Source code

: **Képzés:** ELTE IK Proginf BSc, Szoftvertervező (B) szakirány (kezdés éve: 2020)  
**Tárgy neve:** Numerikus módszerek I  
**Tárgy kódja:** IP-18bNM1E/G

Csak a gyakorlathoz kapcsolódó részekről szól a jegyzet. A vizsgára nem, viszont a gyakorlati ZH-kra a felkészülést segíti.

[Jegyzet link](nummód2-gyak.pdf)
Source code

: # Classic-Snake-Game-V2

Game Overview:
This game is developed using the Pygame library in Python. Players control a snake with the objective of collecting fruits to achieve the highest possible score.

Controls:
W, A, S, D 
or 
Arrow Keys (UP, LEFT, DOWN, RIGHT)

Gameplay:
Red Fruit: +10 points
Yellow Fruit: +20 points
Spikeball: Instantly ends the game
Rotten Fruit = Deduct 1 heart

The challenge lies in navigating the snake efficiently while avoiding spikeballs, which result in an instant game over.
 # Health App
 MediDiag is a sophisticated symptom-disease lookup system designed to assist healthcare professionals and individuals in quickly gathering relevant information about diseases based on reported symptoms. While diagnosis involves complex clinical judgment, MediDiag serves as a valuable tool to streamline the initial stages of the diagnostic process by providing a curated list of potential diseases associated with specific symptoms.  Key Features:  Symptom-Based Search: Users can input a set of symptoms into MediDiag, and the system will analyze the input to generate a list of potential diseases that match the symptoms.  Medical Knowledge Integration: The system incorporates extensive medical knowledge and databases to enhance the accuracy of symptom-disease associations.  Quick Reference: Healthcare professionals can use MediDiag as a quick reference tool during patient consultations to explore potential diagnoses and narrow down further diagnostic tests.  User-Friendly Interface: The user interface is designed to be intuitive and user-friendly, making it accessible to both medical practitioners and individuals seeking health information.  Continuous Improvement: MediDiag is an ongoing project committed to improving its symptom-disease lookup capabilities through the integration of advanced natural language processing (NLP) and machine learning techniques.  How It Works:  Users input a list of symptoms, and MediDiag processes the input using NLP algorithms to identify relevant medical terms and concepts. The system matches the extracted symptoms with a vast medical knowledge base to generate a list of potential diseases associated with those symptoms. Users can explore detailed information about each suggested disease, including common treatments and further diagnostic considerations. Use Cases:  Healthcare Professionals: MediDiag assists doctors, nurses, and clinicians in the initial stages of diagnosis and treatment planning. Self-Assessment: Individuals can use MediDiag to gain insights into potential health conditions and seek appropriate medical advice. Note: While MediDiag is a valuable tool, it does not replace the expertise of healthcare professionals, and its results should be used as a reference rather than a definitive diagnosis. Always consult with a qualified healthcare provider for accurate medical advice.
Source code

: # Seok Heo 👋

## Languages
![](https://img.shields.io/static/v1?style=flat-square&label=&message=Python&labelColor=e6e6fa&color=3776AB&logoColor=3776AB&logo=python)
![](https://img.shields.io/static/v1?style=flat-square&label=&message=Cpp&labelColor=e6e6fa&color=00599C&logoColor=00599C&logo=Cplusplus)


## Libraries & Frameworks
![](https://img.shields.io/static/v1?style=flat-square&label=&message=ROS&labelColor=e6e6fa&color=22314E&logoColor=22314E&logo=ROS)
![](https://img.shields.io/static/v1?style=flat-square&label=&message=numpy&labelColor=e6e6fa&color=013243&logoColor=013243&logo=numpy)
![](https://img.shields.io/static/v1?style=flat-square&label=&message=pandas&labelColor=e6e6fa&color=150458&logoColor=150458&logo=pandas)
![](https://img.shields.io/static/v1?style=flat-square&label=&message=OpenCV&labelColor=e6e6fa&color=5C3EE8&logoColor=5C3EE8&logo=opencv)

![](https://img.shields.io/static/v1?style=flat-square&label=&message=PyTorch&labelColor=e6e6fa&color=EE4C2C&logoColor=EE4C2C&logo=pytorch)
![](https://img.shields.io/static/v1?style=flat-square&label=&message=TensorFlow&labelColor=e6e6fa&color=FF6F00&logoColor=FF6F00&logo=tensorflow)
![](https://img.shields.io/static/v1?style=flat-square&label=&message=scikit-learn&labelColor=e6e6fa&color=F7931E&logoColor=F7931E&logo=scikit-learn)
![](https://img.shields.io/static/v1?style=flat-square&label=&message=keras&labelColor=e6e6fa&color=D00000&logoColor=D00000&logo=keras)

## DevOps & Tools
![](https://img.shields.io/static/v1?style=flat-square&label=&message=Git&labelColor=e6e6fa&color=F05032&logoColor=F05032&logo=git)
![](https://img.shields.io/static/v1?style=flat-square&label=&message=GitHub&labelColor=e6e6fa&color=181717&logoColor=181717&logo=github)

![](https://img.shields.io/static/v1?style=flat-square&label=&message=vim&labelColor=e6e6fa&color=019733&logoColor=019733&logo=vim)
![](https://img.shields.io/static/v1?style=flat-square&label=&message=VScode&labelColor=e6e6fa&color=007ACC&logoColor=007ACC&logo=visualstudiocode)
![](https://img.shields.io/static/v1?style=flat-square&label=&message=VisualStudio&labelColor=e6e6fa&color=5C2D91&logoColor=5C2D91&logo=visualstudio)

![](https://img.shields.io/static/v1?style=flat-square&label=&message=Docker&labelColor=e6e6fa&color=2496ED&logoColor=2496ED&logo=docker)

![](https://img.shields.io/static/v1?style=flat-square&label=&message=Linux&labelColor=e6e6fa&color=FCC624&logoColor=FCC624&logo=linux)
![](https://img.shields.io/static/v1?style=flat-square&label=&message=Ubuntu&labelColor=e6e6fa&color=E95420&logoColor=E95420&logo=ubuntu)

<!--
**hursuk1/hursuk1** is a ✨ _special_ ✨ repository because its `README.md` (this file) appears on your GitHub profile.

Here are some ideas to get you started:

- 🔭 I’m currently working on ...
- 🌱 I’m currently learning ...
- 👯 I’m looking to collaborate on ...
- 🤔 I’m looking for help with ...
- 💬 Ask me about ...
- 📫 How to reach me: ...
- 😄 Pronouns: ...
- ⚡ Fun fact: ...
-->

PROBLEM REQUIREMENTS - Retype the records above in full, with no differences.

OUTPUT FOR THIS TASK -
Source code

: **Képzés:** ELTE IK Proginf BSc, Szoftvertervező (B) szakirány (kezdés éve: 2020)  
**Tárgy neve:** Numerikus módszerek I  
**Tárgy kódja:** IP-18bNM1E/G

Csak a gyakorlathoz kapcsolódó részekről szól a jegyzet. A vizsgára nem, viszont a gyakorlati ZH-kra a felkészülést segíti.

[Jegyzet link](nummód2-gyak.pdf)
Source code

: # Classic-Snake-Game-V2

Game Overview:
This game is developed using the Pygame library in Python. Players control a snake with the objective of collecting fruits to achieve the highest possible score.

Controls:
W, A, S, D 
or 
Arrow Keys (UP, LEFT, DOWN, RIGHT)

Gameplay:
Red Fruit: +10 points
Yellow Fruit: +20 points
Spikeball: Instantly ends the game
Rotten Fruit = Deduct 1 heart

The challenge lies in navigating the snake efficiently while avoiding spikeballs, which result in an instant game over.
 # Health App
 MediDiag is a sophisticated symptom-disease lookup system designed to assist healthcare professionals and individuals in quickly gathering relevant information about diseases based on reported symptoms. While diagnosis involves complex clinical judgment, MediDiag serves as a valuable tool to streamline the initial stages of the diagnostic process by providing a curated list of potential diseases associated with specific symptoms.  Key Features:  Symptom-Based Search: Users can input a set of symptoms into MediDiag, and the system will analyze the input to generate a list of potential diseases that match the symptoms.  Medical Knowledge Integration: The system incorporates extensive medical knowledge and databases to enhance the accuracy of symptom-disease associations.  Quick Reference: Healthcare professionals can use MediDiag as a quick reference tool during patient consultations to explore potential diagnoses and narrow down further diagnostic tests.  User-Friendly Interface: The user interface is designed to be intuitive and user-friendly, making it accessible to both medical practitioners and individuals seeking health information.  Continuous Improvement: MediDiag is an ongoing project committed to improving its symptom-disease lookup capabilities through the integration of advanced natural language processing (NLP) and machine learning techniques.  How It Works:  Users input a list of symptoms, and MediDiag processes the input using NLP algorithms to identify relevant medical terms and concepts. The system matches the extracted symptoms with a vast medical knowledge base to generate a list of potential diseases associated with those symptoms. Users can explore detailed information about each suggested disease, including common treatments and further diagnostic considerations. Use Cases:  Healthcare Professionals: MediDiag assists doctors, nurses, and clinicians in the initial stages of diagnosis and treatment planning. Self-Assessment: Individuals can use MediDiag to gain insights into potential health conditions and seek appropriate medical advice. Note: While MediDiag is a valuable tool, it does not replace the expertise of healthcare professionals, and its results should be used as a reference rather than a definitive diagnosis. Always consult with a qualified healthcare provider for accurate medical advice.
Source code

: # Seok Heo 👋

## Languages
![](https://img.shields.io/static/v1?style=flat-square&label=&message=Python&labelColor=e6e6fa&color=3776AB&logoColor=3776AB&logo=python)
![](https://img.shields.io/static/v1?style=flat-square&label=&message=Cpp&labelColor=e6e6fa&color=00599C&logoColor=00599C&logo=Cplusplus)


## Libraries & Frameworks
![](https://img.shields.io/static/v1?style=flat-square&label=&message=ROS&labelColor=e6e6fa&color=22314E&logoColor=22314E&logo=ROS)
![](https://img.shields.io/static/v1?style=flat-square&label=&message=numpy&labelColor=e6e6fa&color=013243&logoColor=013243&logo=numpy)
![](https://img.shields.io/static/v1?style=flat-square&label=&message=pandas&labelColor=e6e6fa&color=150458&logoColor=150458&logo=pandas)
![](https://img.shields.io/static/v1?style=flat-square&label=&message=OpenCV&labelColor=e6e6fa&color=5C3EE8&logoColor=5C3EE8&logo=opencv)

![](https://img.shields.io/static/v1?style=flat-square&label=&message=PyTorch&labelColor=e6e6fa&color=EE4C2C&logoColor=EE4C2C&logo=pytorch)
![](https://img.shields.io/static/v1?style=flat-square&label=&message=TensorFlow&labelColor=e6e6fa&color=FF6F00&logoColor=FF6F00&logo=tensorflow)
![](https://img.shields.io/static/v1?style=flat-square&label=&message=scikit-learn&labelColor=e6e6fa&color=F7931E&logoColor=F7931E&logo=scikit-learn)
![](https://img.shields.io/static/v1?style=flat-square&label=&message=keras&labelColor=e6e6fa&color=D00000&logoColor=D00000&logo=keras)

## DevOps & Tools
![](https://img.shields.io/static/v1?style=flat-square&label=&message=Git&labelColor=e6e6fa&color=F05032&logoColor=F05032&logo=git)
![](https://img.shields.io/static/v1?style=flat-square&label=&message=GitHub&labelColor=e6e6fa&color=181717&logoColor=181717&logo=github)

![](https://img.shields.io/static/v1?style=flat-square&label=&message=vim&labelColor=e6e6fa&color=019733&logoColor=019733&logo=vim)
![](https://img.shields.io/static/v1?style=flat-square&label=&message=VScode&labelColor=e6e6fa&color=007ACC&logoColor=007ACC&logo=visualstudiocode)
![](https://img.shields.io/static/v1?style=flat-square&label=&message=VisualStudio&labelColor=e6e6fa&color=5C2D91&logoColor=5C2D91&logo=visualstudio)

![](https://img.shields.io/static/v1?style=flat-square&label=&message=Docker&labelColor=e6e6fa&color=2496ED&logoColor=2496ED&logo=docker)

![](https://img.shields.io/static/v1?style=flat-square&label=&message=Linux&labelColor=e6e6fa&color=FCC624&logoColor=FCC624&logo=linux)
![](https://img.shields.io/static/v1?style=flat-square&label=&message=Ubuntu&labelColor=e6e6fa&color=E95420&logoColor=E95420&logo=ubuntu)

<!--
**hursuk1/hursuk1** is a ✨ _special_ ✨ repository because its `README.md` (this file) appears on your GitHub profile.

Here are some ideas to get you started:

- 🔭 I’m currently working on ...
- 🌱 I’m currently learning ...
- 👯 I’m looking to collaborate on ...
- 🤔 I’m looking for help with ...
- 💬 Ask me about ...
- 📫 How to reach me: ...
- 😄 Pronouns: ...
- ⚡ Fun fact: ...
-->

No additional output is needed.